INPUT MATERIAL:
►

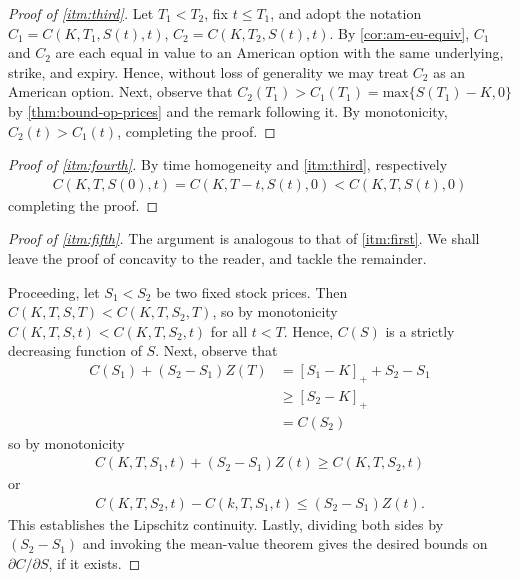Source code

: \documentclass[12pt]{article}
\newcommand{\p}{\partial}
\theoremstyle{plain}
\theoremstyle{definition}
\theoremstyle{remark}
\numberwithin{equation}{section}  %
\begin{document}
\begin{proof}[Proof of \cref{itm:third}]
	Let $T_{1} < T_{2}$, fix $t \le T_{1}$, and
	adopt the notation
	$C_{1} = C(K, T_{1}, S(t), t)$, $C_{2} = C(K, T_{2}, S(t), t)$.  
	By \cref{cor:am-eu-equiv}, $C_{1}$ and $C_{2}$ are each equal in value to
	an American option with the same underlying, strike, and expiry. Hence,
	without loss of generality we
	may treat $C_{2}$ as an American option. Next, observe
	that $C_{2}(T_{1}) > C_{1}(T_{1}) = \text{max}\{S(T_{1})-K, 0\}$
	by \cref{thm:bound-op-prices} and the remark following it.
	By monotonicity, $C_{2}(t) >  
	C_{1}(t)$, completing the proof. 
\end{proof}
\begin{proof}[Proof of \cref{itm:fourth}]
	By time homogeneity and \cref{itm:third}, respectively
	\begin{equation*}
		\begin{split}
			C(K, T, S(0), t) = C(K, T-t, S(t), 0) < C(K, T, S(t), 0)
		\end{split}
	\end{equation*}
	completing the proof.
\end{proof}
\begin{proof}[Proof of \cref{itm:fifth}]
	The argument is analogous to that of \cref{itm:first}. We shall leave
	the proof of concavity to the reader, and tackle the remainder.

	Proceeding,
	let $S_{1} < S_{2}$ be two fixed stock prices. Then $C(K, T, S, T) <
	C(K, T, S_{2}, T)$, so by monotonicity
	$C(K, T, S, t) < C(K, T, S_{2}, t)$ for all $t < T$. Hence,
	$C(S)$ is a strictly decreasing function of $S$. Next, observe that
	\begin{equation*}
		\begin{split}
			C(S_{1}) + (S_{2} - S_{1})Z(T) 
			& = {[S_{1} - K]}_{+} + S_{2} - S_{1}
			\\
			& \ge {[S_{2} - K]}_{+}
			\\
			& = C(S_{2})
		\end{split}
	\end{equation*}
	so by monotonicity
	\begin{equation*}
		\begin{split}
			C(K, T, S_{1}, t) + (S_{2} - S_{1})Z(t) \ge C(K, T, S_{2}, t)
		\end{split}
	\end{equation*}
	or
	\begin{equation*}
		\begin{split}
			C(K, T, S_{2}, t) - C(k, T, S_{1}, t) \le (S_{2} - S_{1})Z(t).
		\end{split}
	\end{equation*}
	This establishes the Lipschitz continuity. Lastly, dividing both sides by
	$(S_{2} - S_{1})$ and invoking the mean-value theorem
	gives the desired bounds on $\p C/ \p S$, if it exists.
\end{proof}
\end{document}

◄
►

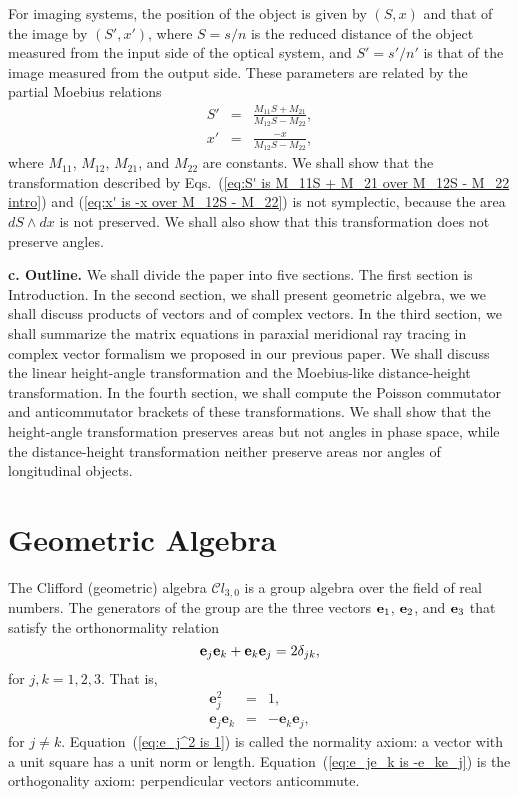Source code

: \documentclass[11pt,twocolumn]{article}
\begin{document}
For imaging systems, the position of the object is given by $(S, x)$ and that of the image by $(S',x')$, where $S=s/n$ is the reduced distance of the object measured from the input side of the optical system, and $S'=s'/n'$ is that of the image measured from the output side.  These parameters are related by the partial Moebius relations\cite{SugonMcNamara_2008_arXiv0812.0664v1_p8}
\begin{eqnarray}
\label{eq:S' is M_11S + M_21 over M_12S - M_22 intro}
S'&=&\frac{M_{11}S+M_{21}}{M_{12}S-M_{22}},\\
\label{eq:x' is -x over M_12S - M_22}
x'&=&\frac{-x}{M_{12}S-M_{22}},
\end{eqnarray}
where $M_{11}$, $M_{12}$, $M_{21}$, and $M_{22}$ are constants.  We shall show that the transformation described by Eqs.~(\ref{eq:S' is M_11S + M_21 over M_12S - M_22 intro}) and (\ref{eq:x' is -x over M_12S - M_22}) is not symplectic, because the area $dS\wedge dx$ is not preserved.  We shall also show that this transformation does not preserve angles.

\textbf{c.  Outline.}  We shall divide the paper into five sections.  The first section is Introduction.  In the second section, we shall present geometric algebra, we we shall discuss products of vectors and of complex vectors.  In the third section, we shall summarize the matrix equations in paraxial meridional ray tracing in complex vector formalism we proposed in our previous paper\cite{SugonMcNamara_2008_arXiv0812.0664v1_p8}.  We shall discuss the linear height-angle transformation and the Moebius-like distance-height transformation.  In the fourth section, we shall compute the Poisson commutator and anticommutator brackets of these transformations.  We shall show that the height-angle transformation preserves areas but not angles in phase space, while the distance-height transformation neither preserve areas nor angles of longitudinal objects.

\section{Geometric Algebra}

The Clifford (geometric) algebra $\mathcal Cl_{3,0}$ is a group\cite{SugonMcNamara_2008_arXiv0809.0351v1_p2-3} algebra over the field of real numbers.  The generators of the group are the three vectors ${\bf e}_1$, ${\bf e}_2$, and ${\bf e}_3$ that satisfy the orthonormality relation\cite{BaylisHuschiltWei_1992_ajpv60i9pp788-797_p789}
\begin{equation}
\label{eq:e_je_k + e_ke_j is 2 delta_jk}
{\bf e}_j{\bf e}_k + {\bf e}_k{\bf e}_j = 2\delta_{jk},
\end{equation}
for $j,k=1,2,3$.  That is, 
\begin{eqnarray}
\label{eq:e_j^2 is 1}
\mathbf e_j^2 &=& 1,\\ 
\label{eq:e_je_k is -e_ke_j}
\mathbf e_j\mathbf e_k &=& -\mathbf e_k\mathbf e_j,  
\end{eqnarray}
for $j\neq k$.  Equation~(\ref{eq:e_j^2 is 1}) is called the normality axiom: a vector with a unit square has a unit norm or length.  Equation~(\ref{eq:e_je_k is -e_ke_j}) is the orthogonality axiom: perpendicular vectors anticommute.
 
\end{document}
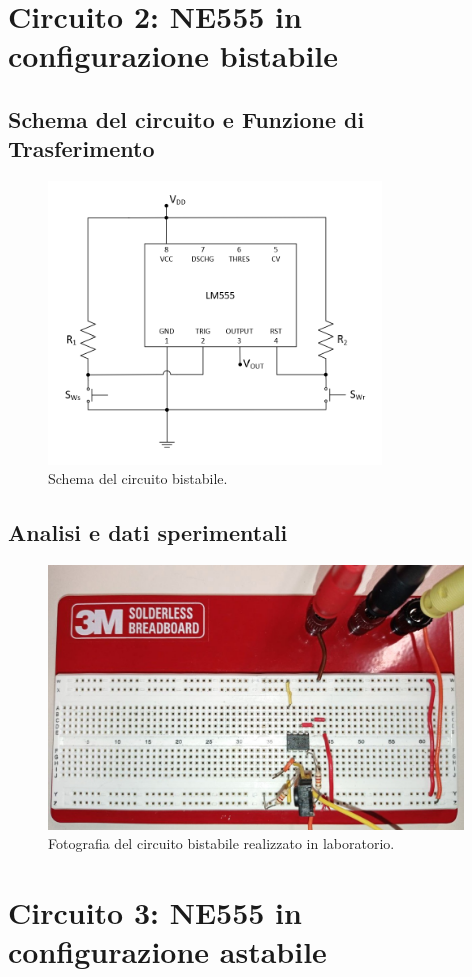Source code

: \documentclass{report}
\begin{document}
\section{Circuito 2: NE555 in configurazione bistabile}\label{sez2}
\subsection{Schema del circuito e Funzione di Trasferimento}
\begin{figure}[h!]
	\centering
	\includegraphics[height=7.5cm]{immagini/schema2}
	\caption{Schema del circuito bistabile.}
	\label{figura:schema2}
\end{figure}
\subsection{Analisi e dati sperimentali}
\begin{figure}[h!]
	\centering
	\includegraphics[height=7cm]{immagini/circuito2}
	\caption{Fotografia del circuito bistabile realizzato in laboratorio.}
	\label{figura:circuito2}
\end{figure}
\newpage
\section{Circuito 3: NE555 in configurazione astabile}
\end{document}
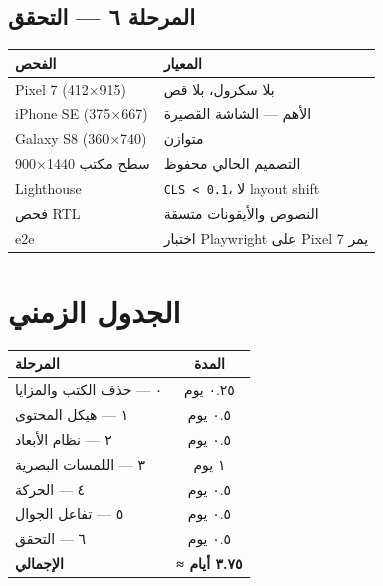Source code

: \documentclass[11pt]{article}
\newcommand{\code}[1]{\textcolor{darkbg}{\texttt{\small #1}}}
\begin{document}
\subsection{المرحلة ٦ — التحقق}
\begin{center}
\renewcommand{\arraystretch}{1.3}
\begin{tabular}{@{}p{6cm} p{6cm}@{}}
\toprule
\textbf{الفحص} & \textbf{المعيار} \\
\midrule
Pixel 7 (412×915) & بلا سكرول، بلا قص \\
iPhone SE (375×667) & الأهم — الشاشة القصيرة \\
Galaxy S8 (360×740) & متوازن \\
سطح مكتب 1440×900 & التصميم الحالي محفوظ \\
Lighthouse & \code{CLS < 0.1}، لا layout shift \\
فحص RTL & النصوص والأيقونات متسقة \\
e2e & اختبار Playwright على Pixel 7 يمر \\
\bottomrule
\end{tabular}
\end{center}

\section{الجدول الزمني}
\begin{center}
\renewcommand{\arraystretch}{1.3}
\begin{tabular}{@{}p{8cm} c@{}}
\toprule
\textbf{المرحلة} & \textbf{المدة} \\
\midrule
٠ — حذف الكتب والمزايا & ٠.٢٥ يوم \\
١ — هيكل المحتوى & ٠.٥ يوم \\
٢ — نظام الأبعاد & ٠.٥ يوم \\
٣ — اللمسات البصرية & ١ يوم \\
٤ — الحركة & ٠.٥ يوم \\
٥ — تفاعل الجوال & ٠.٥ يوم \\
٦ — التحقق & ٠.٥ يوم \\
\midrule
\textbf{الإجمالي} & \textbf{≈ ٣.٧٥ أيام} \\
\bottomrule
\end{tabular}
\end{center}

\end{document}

◄

EXERCISE INSTRUCTIONS:
From the data above, gather every line that includes the word "American".

ANSWER TO THIS TASK:
	an American option with the same underlying, strike, and expiry. Hence,
	may treat $C_{2}$ as an American option. Next, observe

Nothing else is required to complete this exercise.